=== THE RECORDS ===
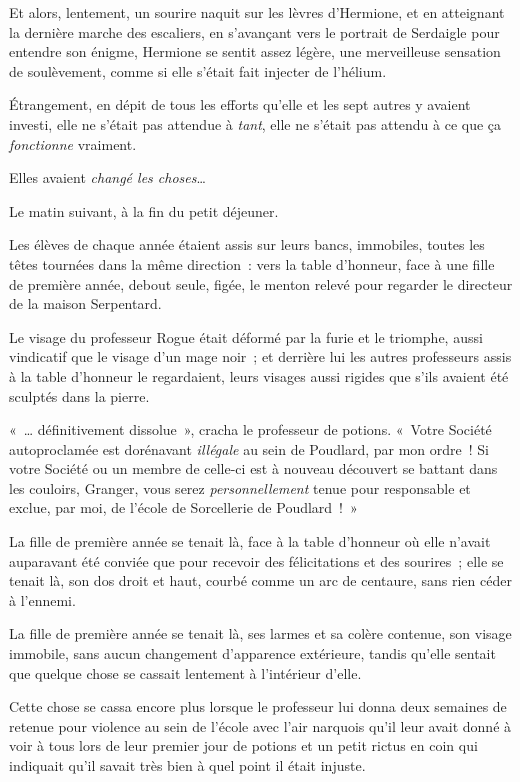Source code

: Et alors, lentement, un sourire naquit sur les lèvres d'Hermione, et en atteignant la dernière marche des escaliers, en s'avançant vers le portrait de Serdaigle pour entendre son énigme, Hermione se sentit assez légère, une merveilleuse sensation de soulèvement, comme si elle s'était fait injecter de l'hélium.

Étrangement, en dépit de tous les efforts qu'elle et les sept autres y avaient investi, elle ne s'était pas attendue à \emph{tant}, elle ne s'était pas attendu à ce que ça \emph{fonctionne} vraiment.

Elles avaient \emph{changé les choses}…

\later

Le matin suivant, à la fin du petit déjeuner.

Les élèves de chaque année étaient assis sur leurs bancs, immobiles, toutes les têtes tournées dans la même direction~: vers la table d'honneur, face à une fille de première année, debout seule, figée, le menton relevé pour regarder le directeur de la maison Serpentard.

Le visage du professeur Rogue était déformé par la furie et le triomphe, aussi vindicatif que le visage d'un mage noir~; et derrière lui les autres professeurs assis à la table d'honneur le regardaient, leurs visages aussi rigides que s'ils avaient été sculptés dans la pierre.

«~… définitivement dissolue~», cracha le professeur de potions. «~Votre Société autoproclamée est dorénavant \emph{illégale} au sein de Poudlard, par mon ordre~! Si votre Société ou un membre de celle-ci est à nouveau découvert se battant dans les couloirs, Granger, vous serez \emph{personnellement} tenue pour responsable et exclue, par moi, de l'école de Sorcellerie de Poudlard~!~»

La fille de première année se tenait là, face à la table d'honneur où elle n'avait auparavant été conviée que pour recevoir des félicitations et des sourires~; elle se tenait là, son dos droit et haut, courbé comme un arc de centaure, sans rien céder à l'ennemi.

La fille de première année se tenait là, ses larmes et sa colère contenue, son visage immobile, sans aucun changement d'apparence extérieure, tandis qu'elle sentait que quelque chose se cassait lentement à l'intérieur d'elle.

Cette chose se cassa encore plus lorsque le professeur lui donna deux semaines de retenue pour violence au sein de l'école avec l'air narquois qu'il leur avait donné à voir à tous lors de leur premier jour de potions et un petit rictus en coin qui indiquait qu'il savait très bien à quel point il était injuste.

=== WHAT YOU HAVE TO DO ===
Find the lines above with the word "petit". Copy them out.

=== YOUR SOLUTION ===
Le matin suivant, à la fin du petit déjeuner.
Cette chose se cassa encore plus lorsque le professeur lui donna deux semaines de retenue pour violence au sein de l'école avec l'air narquois qu'il leur avait donné à voir à tous lors de leur premier jour de potions et un petit rictus en coin qui indiquait qu'il savait très bien à quel point il était injuste.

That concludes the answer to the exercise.